Assignment - Check every line of the data below for the word "references" and say how many have it, without further comment.

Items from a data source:
__________________________________________________

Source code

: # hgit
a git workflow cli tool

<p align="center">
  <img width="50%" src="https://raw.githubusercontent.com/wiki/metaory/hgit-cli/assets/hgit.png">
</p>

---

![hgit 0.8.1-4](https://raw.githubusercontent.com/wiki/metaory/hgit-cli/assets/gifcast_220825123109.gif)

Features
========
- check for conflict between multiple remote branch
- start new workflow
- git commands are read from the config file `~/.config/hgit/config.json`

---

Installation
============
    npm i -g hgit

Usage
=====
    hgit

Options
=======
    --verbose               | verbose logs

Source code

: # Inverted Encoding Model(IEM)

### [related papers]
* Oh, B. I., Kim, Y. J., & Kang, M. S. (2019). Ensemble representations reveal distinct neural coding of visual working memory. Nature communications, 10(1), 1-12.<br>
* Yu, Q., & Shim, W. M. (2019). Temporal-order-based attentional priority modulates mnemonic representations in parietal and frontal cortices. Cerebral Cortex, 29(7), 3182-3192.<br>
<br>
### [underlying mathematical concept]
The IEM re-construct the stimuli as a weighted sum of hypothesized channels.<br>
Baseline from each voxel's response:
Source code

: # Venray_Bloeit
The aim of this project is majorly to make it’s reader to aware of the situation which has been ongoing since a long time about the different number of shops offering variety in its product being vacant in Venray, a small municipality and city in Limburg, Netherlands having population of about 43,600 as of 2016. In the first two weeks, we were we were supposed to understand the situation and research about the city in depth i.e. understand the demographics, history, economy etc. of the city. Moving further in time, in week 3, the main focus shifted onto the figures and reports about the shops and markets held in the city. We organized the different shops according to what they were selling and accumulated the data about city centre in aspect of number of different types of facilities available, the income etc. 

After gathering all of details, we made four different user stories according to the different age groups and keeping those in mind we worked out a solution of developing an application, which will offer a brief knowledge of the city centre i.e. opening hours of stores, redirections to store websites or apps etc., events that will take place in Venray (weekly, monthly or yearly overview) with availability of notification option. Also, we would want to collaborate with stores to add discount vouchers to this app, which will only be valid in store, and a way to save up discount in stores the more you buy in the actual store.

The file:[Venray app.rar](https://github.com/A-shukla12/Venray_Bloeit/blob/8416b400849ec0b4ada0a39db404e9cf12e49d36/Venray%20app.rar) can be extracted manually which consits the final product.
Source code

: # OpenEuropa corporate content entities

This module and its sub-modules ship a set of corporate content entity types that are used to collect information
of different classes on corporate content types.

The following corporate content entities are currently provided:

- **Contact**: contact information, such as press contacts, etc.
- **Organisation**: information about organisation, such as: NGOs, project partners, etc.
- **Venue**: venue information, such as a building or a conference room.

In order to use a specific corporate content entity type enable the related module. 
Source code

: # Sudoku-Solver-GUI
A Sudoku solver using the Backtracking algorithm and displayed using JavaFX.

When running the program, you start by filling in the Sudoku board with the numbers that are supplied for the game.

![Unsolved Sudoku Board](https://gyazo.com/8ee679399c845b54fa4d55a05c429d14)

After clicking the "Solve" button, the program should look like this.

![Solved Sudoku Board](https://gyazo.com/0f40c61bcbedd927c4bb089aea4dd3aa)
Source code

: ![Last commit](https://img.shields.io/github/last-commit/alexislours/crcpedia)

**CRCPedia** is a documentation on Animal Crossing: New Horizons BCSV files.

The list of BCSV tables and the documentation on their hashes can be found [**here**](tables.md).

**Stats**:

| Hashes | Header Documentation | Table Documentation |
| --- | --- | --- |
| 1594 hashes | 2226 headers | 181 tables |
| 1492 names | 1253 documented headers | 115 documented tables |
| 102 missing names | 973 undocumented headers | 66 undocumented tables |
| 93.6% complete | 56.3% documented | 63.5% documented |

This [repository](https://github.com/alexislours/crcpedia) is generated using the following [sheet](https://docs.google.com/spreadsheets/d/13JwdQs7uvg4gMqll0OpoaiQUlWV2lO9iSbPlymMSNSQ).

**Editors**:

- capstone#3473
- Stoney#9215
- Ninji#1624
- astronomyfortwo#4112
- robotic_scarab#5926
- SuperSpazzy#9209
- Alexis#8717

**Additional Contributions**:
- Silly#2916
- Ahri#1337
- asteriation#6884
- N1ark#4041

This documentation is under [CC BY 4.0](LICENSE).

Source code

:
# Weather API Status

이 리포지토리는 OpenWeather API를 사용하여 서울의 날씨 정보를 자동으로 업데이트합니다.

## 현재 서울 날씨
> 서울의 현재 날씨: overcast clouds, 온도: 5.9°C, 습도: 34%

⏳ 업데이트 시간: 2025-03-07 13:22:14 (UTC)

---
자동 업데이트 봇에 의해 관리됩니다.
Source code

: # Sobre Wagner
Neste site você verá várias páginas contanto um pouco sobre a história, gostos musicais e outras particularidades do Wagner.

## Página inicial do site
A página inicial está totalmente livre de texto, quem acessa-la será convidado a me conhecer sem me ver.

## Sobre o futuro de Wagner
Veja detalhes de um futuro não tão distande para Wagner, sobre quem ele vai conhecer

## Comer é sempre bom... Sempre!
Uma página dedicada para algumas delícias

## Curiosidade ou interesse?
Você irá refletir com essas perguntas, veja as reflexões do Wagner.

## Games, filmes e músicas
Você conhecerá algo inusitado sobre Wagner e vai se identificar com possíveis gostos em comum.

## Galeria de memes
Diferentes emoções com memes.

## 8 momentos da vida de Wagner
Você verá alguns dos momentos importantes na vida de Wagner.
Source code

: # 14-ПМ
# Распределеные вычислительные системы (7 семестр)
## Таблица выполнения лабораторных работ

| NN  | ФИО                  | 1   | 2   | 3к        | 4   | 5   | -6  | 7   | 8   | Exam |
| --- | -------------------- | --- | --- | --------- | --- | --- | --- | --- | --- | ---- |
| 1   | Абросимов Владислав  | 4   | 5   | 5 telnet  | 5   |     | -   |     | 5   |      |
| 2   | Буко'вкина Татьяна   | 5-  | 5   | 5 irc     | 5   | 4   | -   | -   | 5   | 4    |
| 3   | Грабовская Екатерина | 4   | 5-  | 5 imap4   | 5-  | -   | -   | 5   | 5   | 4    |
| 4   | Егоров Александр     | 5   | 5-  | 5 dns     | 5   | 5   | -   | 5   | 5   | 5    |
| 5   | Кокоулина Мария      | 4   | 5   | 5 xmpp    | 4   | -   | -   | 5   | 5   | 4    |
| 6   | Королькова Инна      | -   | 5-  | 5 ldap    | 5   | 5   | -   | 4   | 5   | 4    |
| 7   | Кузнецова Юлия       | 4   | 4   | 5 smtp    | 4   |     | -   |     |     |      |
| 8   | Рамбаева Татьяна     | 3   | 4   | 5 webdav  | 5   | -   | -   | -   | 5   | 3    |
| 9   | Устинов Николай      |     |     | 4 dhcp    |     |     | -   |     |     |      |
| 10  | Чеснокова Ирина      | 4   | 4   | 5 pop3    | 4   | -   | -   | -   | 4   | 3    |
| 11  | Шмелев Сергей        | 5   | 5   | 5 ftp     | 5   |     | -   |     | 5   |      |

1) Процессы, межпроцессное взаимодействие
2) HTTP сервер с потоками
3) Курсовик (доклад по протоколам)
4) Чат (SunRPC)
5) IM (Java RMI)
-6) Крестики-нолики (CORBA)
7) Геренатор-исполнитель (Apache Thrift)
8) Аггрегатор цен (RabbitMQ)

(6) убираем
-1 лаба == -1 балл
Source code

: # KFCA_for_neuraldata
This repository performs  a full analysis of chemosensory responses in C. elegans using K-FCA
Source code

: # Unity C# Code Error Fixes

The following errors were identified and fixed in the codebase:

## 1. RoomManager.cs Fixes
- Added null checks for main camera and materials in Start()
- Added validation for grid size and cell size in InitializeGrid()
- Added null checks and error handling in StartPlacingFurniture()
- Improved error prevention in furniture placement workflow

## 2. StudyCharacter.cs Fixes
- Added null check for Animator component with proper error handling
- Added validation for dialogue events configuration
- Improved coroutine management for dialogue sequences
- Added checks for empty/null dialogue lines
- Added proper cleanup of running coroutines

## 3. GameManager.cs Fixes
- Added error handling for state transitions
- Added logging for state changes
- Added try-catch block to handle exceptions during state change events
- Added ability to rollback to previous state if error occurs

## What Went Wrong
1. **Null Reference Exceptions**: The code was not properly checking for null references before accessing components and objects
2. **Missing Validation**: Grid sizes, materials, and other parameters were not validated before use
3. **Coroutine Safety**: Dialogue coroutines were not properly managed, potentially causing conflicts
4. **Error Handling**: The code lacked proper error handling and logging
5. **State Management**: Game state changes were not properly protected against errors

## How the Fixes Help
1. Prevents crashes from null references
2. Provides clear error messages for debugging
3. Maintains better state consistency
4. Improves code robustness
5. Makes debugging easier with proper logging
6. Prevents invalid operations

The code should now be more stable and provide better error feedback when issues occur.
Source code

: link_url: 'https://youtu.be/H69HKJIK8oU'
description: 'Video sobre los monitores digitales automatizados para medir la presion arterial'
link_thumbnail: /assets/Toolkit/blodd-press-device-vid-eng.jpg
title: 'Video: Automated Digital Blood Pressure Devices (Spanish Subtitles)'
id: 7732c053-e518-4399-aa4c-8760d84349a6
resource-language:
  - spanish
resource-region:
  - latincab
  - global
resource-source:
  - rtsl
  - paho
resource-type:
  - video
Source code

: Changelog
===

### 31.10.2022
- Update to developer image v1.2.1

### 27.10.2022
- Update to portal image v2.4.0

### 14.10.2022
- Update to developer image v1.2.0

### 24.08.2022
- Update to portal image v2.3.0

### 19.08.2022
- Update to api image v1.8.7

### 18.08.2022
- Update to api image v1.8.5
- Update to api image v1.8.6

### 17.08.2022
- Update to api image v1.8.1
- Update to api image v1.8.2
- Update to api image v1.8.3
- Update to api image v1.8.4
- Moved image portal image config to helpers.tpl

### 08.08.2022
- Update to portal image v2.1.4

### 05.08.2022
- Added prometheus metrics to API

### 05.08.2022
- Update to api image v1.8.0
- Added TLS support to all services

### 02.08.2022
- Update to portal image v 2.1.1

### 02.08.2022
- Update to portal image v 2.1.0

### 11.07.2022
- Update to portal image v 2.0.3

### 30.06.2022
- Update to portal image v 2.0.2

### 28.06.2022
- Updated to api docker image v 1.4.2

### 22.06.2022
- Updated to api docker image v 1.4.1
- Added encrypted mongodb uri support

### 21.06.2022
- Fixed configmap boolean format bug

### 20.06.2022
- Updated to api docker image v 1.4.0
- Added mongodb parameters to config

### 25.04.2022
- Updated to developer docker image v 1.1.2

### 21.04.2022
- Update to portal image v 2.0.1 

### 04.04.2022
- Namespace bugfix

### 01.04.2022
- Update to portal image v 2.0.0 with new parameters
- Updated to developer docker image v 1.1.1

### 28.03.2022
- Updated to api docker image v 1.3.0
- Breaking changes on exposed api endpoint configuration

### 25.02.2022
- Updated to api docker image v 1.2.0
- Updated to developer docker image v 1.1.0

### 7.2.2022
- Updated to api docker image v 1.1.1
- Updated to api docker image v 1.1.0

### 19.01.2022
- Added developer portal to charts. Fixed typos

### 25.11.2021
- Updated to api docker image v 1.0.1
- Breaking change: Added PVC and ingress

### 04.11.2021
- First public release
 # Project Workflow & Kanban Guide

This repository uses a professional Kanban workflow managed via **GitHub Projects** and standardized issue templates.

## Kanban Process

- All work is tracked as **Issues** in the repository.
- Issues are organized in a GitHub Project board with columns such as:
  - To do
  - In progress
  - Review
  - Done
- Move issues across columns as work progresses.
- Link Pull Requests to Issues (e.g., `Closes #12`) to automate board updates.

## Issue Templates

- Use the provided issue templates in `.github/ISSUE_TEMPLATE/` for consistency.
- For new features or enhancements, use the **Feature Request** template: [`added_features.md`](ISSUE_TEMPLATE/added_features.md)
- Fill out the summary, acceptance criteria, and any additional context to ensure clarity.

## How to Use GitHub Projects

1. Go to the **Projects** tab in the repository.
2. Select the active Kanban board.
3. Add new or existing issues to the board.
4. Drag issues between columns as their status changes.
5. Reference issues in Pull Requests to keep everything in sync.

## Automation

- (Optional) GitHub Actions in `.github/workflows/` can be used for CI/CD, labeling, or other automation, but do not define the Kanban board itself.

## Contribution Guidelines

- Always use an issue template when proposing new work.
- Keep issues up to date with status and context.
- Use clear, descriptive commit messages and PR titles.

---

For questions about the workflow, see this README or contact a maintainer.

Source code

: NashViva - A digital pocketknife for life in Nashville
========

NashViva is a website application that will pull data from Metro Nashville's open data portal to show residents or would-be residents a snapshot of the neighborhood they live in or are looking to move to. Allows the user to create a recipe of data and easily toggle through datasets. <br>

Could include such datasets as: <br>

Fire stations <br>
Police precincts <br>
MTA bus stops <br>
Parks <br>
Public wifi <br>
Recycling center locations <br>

__________________________________________________

Solution below - 2